Exercise details
Work through the entries below line by line and give the number of lines with the string "guide", nothing else.

▼

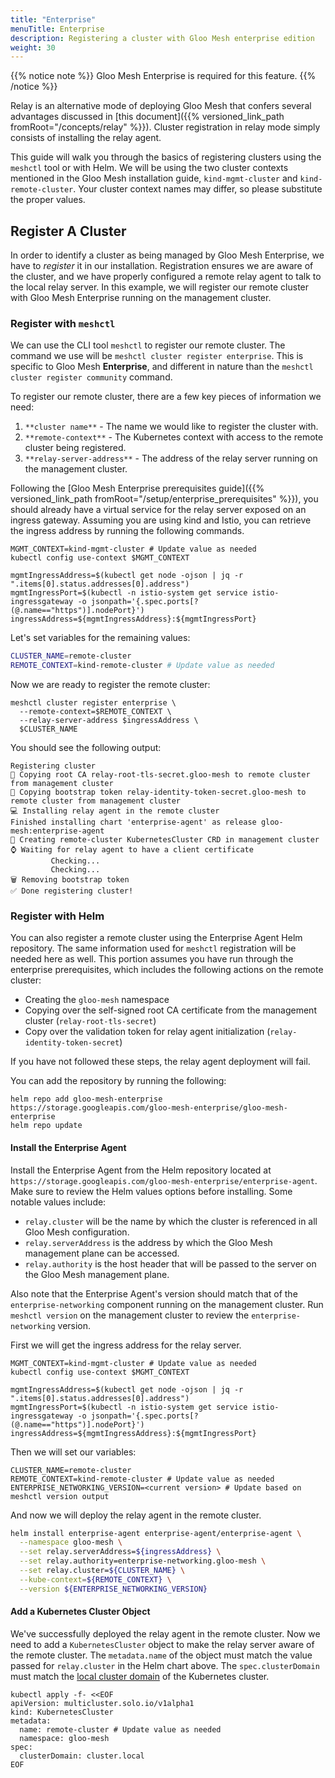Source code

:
 ```yaml
---
title: "Enterprise"
menuTitle: Enterprise
description: Registering a cluster with Gloo Mesh enterprise edition
weight: 30
---
```


{{% notice note %}} Gloo Mesh Enterprise is required for this feature. {{% /notice %}}

Relay is an alternative mode of deploying Gloo Mesh that confers several advantages discussed in [this document]({{% versioned_link_path fromRoot="/concepts/relay" %}}).
Cluster registration in relay mode simply consists of installing the relay agent.

This guide will walk you through the basics of registering clusters using the `meshctl` tool or with Helm. We will be using the two cluster contexts mentioned in the Gloo Mesh installation guide, `kind-mgmt-cluster` and `kind-remote-cluster`. Your cluster context names may differ, so please substitute the proper values.

## Register A Cluster

In order to identify a cluster as being managed by Gloo Mesh Enterprise, we have to *register* it in our installation. Registration ensures we are aware of the cluster, and we have properly configured a remote relay agent to talk to the local relay server. In this example, we will register our remote cluster with Gloo Mesh Enterprise running on the management cluster.

### Register with `meshctl`

We can use the CLI tool `meshctl` to register our remote cluster. The command we use will be `meshctl cluster register enterprise`. This is specific to Gloo Mesh **Enterprise**, and different in nature than the `meshctl cluster register community` command.

To register our remote cluster, there are a few key pieces of information we need:

1. `**cluster name**` - The name we would like to register the cluster with.
1. `**remote-context**` - The Kubernetes context with access to the remote cluster being registered.
1. `**relay-server-address**` - The address of the relay server running on the management cluster.

Following the [Gloo Mesh Enterprise prerequisites guide]({{% versioned_link_path fromRoot="/setup/enterprise_prerequisites" %}}), you should already have a virtual service for the relay server exposed on an ingress gateway. Assuming you are using kind and Istio, you can retrieve the ingress address by running the following commands.

```shell
MGMT_CONTEXT=kind-mgmt-cluster # Update value as needed
kubectl config use-context $MGMT_CONTEXT

mgmtIngressAddress=$(kubectl get node -ojson | jq -r ".items[0].status.addresses[0].address")
mgmtIngressPort=$(kubectl -n istio-system get service istio-ingressgateway -o jsonpath='{.spec.ports[?(@.name=="https")].nodePort}')
ingressAddress=${mgmtIngressAddress}:${mgmtIngressPort}
```

Let's set variables for the remaining values:

```bash
CLUSTER_NAME=remote-cluster
REMOTE_CONTEXT=kind-remote-cluster # Update value as needed
```

Now we are ready to register the remote cluster:

```shell
meshctl cluster register enterprise \
  --remote-context=$REMOTE_CONTEXT \
  --relay-server-address $ingressAddress \
  $CLUSTER_NAME
```

You should see the following output:

```shell
Registering cluster
📃 Copying root CA relay-root-tls-secret.gloo-mesh to remote cluster from management cluster
📃 Copying bootstrap token relay-identity-token-secret.gloo-mesh to remote cluster from management cluster
💻 Installing relay agent in the remote cluster
Finished installing chart 'enterprise-agent' as release gloo-mesh:enterprise-agent
📃 Creating remote-cluster KubernetesCluster CRD in management cluster
⌚ Waiting for relay agent to have a client certificate
         Checking...
         Checking...
🗑 Removing bootstrap token
✅ Done registering cluster!
```

### Register with Helm

You can also register a remote cluster using the Enterprise Agent Helm repository. The same information used for `meshctl` registration will be needed here as well. This portion assumes you have run through the enterprise prerequisites, which includes the following actions on the remote cluster:

* Creating the `gloo-mesh` namespace
* Copying over the self-signed root CA certificate from the management cluster (`relay-root-tls-secret`)
* Copy over the validation token for relay agent initialization (`relay-identity-token-secret`)

If you have not followed these steps, the relay agent deployment will fail.

You can add the repository by running the following:

```shell
helm repo add gloo-mesh-enterprise https://storage.googleapis.com/gloo-mesh-enterprise/gloo-mesh-enterprise
helm repo update
```

#### Install the Enterprise Agent

Install the Enterprise Agent from the Helm repository located at `https://storage.googleapis.com/gloo-mesh-enterprise/enterprise-agent`.
Make sure to review the Helm values options before installing. Some notable values include:

* `relay.cluster` will be the name by which the cluster is referenced in all Gloo Mesh configuration.
* `relay.serverAddress` is the address by which the Gloo Mesh management plane can be accessed.
* `relay.authority` is the host header that will be passed to the server on the Gloo Mesh management plane.

Also note that the Enterprise Agent's version should match that of the `enterprise-networking` component running on the
management cluster. Run `meshctl version` on the management cluster to review the `enterprise-networking` version.

First we will get the ingress address for the relay server.

```shell
MGMT_CONTEXT=kind-mgmt-cluster # Update value as needed
kubectl config use-context $MGMT_CONTEXT

mgmtIngressAddress=$(kubectl get node -ojson | jq -r ".items[0].status.addresses[0].address")
mgmtIngressPort=$(kubectl -n istio-system get service istio-ingressgateway -o jsonpath='{.spec.ports[?(@.name=="https")].nodePort}')
ingressAddress=${mgmtIngressAddress}:${mgmtIngressPort}
```

Then we will set our variables:

```shell
CLUSTER_NAME=remote-cluster
REMOTE_CONTEXT=kind-remote-cluster # Update value as needed
ENTERPRISE_NETWORKING_VERSION=<current version> # Update based on meshctl version output
```

And now we will deploy the relay agent in the remote cluster.


```bash
helm install enterprise-agent enterprise-agent/enterprise-agent \
  --namespace gloo-mesh \
  --set relay.serverAddress=${ingressAddress} \
  --set relay.authority=enterprise-networking.gloo-mesh \
  --set relay.cluster=${CLUSTER_NAME} \
  --kube-context=${REMOTE_CONTEXT} \
  --version ${ENTERPRISE_NETWORKING_VERSION}
```

#### Add a Kubernetes Cluster Object

We've successfully deployed the relay agent in the remote cluster. Now we need to add a `KubernetesCluster` object to make the relay server aware of the remote cluster. The `metadata.name` of the object must match the value passed for `relay.cluster` in the Helm chart above. The `spec.clusterDomain` must 
match the [local cluster domain](https://kubernetes.io/docs/tasks/administer-cluster/dns-custom-nameservers/) of the Kubernetes cluster.


```shell
kubectl apply -f- <<EOF
apiVersion: multicluster.solo.io/v1alpha1
kind: KubernetesCluster
metadata:
  name: remote-cluster # Update value as needed
  namespace: gloo-mesh
spec:
  clusterDomain: cluster.local
EOF
```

▲

Output for this task
2